Ben Lobb Conservative Huron—Bruce, ON

There's no doubt about that. We don't have to go too far from the steps of Parliament to see the issues with homelessness and addiction here in Ottawa.

I have one last question because my time is running short. This is to Miranda. How many support workers, or PSWs, are we short in Ontario, or in Canada? It must be tens of thousands, I would think. Do you guys have a number?

4:35 p.m.

President, Canadian Support Workers Association

Miranda Ferrier

Do you know what? We're the only association in all of Canada for support workers. We have guesstimates; that's the best we can do. In Ontario alone, we've guesstimated there are approximately 135,000 personal support workers with only 52,000 working now. If you look at the mass amount we have in Ontario versus New Brunswick, let's say, that number is a lot lower for support workers and PSWs because the province is smaller. What we're seeing is a huge decrease in PSWs, period. We're seeing schools closing across Canada that actually trained them to become support workers. We are past crisis. We are in the red when it comes to the front line of health care in Canada.

4:35 p.m.

Conservative

Ben Lobb Conservative Huron—Bruce, ON

Thank you.

4:35 p.m.

Liberal

The Chair Liberal Bill Casey

Ms. Sidhu, you have five minutes.

4:35 p.m.

Liberal

Sonia Sidhu Liberal Brampton South, ON

Thank you, Mr. Chair, I'm sharing my time with Doug.

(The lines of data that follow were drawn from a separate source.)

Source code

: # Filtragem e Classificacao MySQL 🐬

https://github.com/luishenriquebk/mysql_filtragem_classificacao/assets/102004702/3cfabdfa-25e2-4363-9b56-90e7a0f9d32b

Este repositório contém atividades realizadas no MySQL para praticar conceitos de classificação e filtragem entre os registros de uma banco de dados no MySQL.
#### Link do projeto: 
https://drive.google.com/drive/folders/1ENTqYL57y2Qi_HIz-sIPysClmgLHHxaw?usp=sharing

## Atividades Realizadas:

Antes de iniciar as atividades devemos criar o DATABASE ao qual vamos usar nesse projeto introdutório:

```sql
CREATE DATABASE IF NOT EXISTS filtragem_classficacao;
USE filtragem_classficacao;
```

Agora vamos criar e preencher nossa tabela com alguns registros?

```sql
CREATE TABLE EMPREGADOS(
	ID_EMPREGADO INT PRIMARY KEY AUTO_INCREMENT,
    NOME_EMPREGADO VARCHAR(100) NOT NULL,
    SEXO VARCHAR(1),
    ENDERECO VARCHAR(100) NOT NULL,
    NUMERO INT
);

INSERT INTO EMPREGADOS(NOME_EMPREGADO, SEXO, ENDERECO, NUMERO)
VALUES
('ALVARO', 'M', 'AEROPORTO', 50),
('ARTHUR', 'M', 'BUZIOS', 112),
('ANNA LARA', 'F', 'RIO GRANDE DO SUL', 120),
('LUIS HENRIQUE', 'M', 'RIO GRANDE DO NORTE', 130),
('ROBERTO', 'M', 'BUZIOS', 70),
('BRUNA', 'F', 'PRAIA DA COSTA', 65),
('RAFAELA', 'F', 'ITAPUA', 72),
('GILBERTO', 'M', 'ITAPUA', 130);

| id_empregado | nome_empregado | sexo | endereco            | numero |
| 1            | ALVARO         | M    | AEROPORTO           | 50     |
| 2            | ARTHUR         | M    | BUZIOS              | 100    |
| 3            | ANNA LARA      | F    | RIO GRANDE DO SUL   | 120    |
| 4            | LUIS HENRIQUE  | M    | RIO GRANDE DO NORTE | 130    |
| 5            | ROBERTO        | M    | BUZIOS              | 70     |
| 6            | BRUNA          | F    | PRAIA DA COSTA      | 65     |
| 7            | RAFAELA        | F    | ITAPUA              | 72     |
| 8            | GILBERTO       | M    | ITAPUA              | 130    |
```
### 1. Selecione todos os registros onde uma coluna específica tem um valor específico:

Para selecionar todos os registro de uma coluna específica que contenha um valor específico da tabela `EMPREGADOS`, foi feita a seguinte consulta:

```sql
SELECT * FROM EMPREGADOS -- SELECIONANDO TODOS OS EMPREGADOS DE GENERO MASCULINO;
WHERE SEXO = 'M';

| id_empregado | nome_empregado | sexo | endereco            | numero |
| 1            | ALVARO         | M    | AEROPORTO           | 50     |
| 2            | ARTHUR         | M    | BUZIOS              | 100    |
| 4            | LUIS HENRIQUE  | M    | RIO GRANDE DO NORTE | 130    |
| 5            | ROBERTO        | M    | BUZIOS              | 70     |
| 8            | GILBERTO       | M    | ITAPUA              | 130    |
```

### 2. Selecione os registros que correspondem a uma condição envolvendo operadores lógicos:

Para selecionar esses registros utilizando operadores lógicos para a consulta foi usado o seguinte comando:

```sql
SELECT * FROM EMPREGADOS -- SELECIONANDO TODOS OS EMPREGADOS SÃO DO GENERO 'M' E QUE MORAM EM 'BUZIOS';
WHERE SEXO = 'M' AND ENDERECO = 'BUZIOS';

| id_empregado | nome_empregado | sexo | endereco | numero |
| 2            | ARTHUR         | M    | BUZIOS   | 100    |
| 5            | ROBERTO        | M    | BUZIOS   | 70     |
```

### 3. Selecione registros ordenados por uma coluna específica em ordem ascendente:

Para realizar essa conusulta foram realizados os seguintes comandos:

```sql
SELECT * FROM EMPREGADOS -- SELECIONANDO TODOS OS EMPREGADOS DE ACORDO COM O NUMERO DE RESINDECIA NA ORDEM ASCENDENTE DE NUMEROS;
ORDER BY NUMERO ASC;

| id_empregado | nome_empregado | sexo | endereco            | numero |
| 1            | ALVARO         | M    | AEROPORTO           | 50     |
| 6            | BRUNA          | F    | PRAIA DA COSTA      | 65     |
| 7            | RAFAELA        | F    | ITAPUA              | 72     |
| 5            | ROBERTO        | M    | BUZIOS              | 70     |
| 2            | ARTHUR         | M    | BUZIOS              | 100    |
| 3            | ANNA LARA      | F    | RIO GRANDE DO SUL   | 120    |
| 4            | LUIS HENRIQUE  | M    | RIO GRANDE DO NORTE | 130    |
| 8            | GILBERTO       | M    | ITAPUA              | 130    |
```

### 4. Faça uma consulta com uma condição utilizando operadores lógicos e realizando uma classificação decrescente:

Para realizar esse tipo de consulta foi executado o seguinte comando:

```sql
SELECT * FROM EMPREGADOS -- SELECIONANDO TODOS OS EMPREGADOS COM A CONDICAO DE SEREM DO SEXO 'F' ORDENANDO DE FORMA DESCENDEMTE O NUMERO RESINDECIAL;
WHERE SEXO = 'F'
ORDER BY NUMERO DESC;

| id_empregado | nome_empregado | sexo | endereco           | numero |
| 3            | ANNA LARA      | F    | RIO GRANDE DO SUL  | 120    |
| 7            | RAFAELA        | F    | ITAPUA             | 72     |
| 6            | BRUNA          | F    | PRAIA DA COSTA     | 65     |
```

Thank you to all the panellists.

Dr. Drummond, you spoke about the crowd. I'm from Brampton South and we have 900,000 residents and it's the ninth largest city, and we have just one hospital. There are more provincial health care cuts. It's not acceptable; everyone deserves good care. My question is where do you see more incidents. Is it in the hospitals, the long-term care facilities or the home care facility?

4:40 p.m.

Co-Chair, Public Affairs Committee, Canadian Association of Emergency Physicians

Dr. Alan Drummond

Speaking for the emergency department, it's clear. It's a daily issue of concern both rural and urban. The degrees of violence differ. There may be a quantum leap from shooting somebody in Cobourg to swearing at a nurse, but we're all entitled to a respectful, safe work environment. This is not to minimize verbal abuse. I get more than my share. For a lot of people, it wears them down. They put on their nurse's uniform, they go to work, they're community oriented, they want to do a good job for their community, they're here to serve, they're here to help but they're not here to be somebody's whipping boy or target for unacceptable behaviour. It happens in every community.

4:40 p.m.

Liberal

Sonia Sidhu Liberal Brampton South, ON

I think, as my colleague said, we need to do research to put in national data. Do you agree with that?

4:40 p.m.

Co-Chair, Public Affairs Committee, Canadian Association of Emergency Physicians

Dr. Alan Drummond

Canada is a country of research and papers and studies that all end up gathering dust in some filing cabinet somewhere. The take-home message here must be that, regardless of what the studies show, at every part of the continuum in health care there needs to be institutional accountability for the safety of our workers and the safety of our patients. That doesn't need research.